TASK PROMPT - Show me each line of the listing below where the word "encryption" appears.

##########

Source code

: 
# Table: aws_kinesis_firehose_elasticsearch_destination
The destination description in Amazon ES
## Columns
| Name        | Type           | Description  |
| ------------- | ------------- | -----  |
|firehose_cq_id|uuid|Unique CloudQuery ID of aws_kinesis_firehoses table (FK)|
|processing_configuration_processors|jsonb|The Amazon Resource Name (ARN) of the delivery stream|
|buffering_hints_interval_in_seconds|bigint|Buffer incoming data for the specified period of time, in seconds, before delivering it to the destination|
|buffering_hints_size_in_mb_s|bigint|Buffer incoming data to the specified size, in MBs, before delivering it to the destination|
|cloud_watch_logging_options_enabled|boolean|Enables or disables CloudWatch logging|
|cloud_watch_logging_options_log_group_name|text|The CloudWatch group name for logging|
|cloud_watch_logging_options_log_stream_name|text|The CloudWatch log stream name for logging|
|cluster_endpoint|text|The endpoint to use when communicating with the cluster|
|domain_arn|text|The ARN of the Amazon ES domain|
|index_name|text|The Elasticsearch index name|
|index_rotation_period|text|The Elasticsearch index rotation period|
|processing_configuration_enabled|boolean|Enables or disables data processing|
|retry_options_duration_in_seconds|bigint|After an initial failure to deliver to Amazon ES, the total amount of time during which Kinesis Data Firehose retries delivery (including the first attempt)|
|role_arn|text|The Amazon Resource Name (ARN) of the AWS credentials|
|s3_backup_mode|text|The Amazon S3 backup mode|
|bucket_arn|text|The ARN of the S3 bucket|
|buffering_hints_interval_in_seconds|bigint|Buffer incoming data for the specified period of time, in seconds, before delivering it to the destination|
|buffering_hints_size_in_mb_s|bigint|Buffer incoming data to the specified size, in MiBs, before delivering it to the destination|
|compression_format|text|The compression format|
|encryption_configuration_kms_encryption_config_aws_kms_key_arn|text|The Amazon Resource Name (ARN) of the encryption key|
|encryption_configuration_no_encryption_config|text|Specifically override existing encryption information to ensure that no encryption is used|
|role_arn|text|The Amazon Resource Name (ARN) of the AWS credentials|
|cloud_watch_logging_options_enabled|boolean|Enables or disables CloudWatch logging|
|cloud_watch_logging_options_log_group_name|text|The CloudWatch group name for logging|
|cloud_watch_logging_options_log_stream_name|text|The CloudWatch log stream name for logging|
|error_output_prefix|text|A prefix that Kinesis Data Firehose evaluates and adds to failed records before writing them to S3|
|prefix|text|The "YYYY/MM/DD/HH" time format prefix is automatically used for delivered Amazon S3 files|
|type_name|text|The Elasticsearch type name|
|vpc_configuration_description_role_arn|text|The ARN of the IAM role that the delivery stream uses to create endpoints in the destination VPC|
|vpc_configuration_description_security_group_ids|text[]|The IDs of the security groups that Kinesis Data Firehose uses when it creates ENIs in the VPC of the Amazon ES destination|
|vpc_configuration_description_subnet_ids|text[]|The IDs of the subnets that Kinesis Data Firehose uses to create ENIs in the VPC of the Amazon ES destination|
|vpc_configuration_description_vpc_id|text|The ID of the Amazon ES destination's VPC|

##########

EXERCISE RESULT -
|encryption_configuration_kms_encryption_config_aws_kms_key_arn|text|The Amazon Resource Name (ARN) of the encryption key|
|encryption_configuration_no_encryption_config|text|Specifically override existing encryption information to ensure that no encryption is used|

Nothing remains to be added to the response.